Décidément, elle a la vick-toire dans la peau. Qu'on en juge : une note tombe dans la rédaction et répertorie 39 trophées remportés par Victoria Duval, le temps de l'écrire le palmarès passe à 41 victoires.
Victoria tapait déjà avec sa raquette à l'âge des poupées. Elle a 4 ans lorsqu'elle commence à jouer avec ses frères aînés Cédric et Léonel sur un terrain de fortune aménagé à la maison familiale.
Depuis qu'elle a mis ses pieds sur un court, impossible de l'arrêter. Inscrite à un tournoi de tennis à Joe Etienne Tennis Academy (Jotac), un prestigieux club de Port-au-Prince, pour imiter ses frères, Victoria atteint la finale et gagne le titre en avril 2001.
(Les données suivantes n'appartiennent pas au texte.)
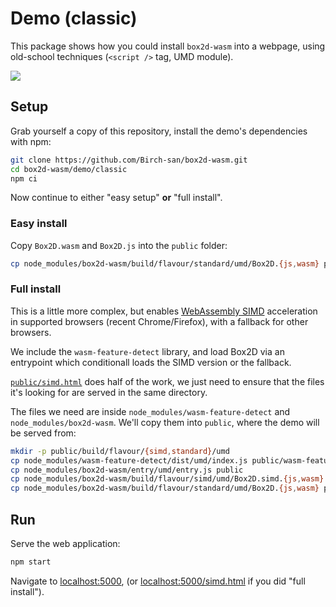 # Demo (classic)

This package shows how you could install `box2d-wasm` into a webpage, using old-school techniques (`<script />` tag, UMD module).

![](https://birchlabs.co.uk/box2d-wasm/webpage-50fps.gif)

## Setup

Grab yourself a copy of this repository, install the demo's dependencies with npm:

```bash
git clone https://github.com/Birch-san/box2d-wasm.git
cd box2d-wasm/demo/classic
npm ci
```

Now continue to either "easy setup" **or** "full install".

### Easy install

Copy `Box2D.wasm` and `Box2D.js` into the `public` folder:

```bash
cp node_modules/box2d-wasm/build/flavour/standard/umd/Box2D.{js,wasm} public
```

### Full install

This is a little more complex, but enables [WebAssembly SIMD](https://v8.dev/features/simd) acceleration in supported browsers (recent Chrome/Firefox), with a fallback for other browsers.

We include the `wasm-feature-detect` library, and load Box2D via an entrypoint which conditionall loads the SIMD version or the fallback.

[`public/simd.html`](public/simd.html) does half of the work, we just need to ensure that the files it's looking for are served in the same directory.

The files we need are inside `node_modules/wasm-feature-detect` and `node_modules/box2d-wasm`. We'll copy them into `public`, where the demo will be served from:

```bash
mkdir -p public/build/flavour/{simd,standard}/umd
cp node_modules/wasm-feature-detect/dist/umd/index.js public/wasm-feature-detect.js
cp node_modules/box2d-wasm/entry/umd/entry.js public
cp node_modules/box2d-wasm/build/flavour/simd/umd/Box2D.simd.{js,wasm} public/build/flavour/simd/umd
cp node_modules/box2d-wasm/build/flavour/standard/umd/Box2D.{js,wasm} public/build/flavour/standard/umd
```

## Run

Serve the web application:

```bash
npm start
```

Navigate to [localhost:5000](http://localhost:5000), (or [localhost:5000/simd.html](http://localhost:5000/simd.html) if you did "full install").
En janvier 2003, « Little Vick », comme sa mère Nadine Duval la surnomme, gagne ses premiers trophées internationaux presque dans les mêmes conditions? juste en jouant. Agée à peine de sept ans, elle remporte en simple et en double la Copa Parmalat, à Santo Domingo.
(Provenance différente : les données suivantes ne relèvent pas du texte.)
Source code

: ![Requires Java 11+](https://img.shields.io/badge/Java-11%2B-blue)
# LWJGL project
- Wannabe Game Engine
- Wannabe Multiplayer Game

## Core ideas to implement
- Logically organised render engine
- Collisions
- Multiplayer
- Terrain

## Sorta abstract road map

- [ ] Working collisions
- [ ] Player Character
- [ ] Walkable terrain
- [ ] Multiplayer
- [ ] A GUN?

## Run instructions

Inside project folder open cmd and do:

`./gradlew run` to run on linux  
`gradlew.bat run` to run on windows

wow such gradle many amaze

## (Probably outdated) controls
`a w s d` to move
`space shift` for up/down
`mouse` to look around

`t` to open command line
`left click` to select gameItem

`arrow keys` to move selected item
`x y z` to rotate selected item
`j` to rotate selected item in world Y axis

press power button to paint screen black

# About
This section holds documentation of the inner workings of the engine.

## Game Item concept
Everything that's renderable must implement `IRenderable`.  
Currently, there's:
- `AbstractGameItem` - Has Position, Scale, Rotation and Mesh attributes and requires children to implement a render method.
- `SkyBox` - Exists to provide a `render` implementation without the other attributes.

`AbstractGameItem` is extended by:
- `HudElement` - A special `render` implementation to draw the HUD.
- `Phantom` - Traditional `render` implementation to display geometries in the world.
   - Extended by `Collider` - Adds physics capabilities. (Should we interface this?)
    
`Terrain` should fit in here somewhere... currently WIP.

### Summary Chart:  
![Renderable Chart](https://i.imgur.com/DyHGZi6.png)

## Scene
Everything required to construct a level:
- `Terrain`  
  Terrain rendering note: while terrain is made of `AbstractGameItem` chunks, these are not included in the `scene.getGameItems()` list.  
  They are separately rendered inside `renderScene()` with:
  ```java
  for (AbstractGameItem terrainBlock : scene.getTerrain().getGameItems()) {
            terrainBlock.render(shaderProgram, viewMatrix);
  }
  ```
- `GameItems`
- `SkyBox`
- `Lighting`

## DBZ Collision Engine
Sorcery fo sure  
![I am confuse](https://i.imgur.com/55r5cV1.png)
Trois mois plus tard, elle n'est même pas aussi haute que le filet du court, qu'elle défie des adversaires dans la catégorie des 18 ans filles à Jotac. Nouveau trophée. Nouveaux trophées. Pas moins de 41 à cette date.
Spéciale, phénoménale, sensation haïtienne, star en devenir? on ne tarie pas d'éloges envers Victoria. Elle est définitivement sur orbite. Il faut la suivre. Sur les courts de tennis d'Haïti, de Santo Domingo et de la Floride pour l'instant. En attendant une consécration internationale.
« Elle a la capacité de devenir la première Haïtienne à être classée au top dix du tennis mondial », prévient Rick Macci, un des plus grands entraîneurs de jeunes dans le monde du tennis. Il n'est que d'attendre.
« J'ai vu, au cours de ma longue carrière dans le tennis haïtien, des jeunes avec du talent, mais je n'en ai jamais vu un combinant le talent avec une telle force de caractère et une telle détermination. » C'est Frantz Liautaud, le président de la Fédération haïtienne de tennis qui l'affirme en personne.
La petite championne s'entraîne trois heures par jour, comme ses frères au Ricky Macci Tennis Academy, un centre de classe mondiale. Elle fréquente, depuis septembre 2003, cette académie où Venus (sur la photo avec « Little Vick ») et Serena (sa joueuse préférée) Williams, Jennifer Capriati, Mary Pierce, Maria Sharapova, Andy Roddick et Wayne Ferrera, devenus aujourd'hui des stars mondialement connues, l'ont devancée.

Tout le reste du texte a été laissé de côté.